Stored data
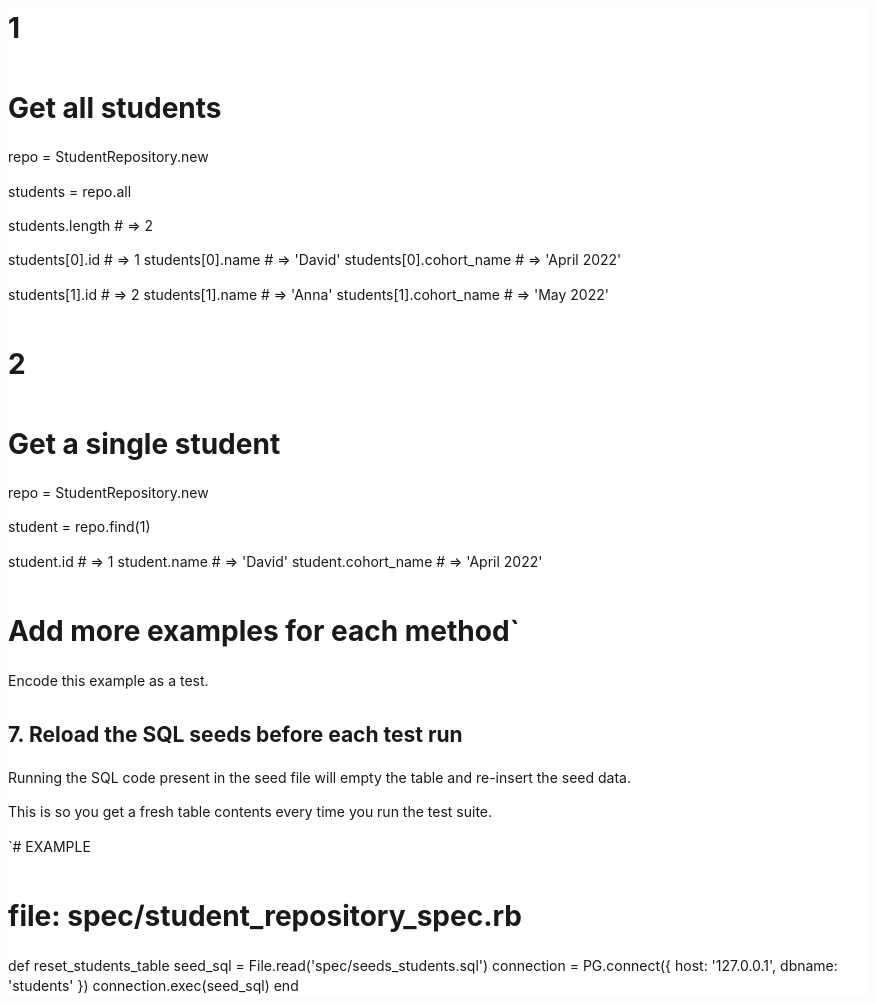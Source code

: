# 1
# Get all students

repo = StudentRepository.new

students = repo.all

students.length # =>  2

students[0].id # =>  1
students[0].name # =>  'David'
students[0].cohort_name # =>  'April 2022'

students[1].id # =>  2
students[1].name # =>  'Anna'
students[1].cohort_name # =>  'May 2022'

# 2
# Get a single student

repo = StudentRepository.new

student = repo.find(1)

student.id # =>  1
student.name # =>  'David'
student.cohort_name # =>  'April 2022'

# Add more examples for each method`

Encode this example as a test.

## **7. Reload the SQL seeds before each test run**

Running the SQL code present in the seed file will empty the table and re-insert the seed data.

This is so you get a fresh table contents every time you run the test suite.

`# EXAMPLE

# file: spec/student_repository_spec.rb

def reset_students_table
  seed_sql = File.read('spec/seeds_students.sql')
  connection = PG.connect({ host: '127.0.0.1', dbname: 'students' })
  connection.exec(seed_sql)
end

__WHAT YOU ARE ASKED TO DO__:
Print from the line containing "def reset_students_table" to the last line above, exactly as written.

__ANSWER AREA__:
def reset_students_table
  seed_sql = File.read('spec/seeds_students.sql')
  connection = PG.connect({ host: '127.0.0.1', dbname: 'students' })
  connection.exec(seed_sql)
end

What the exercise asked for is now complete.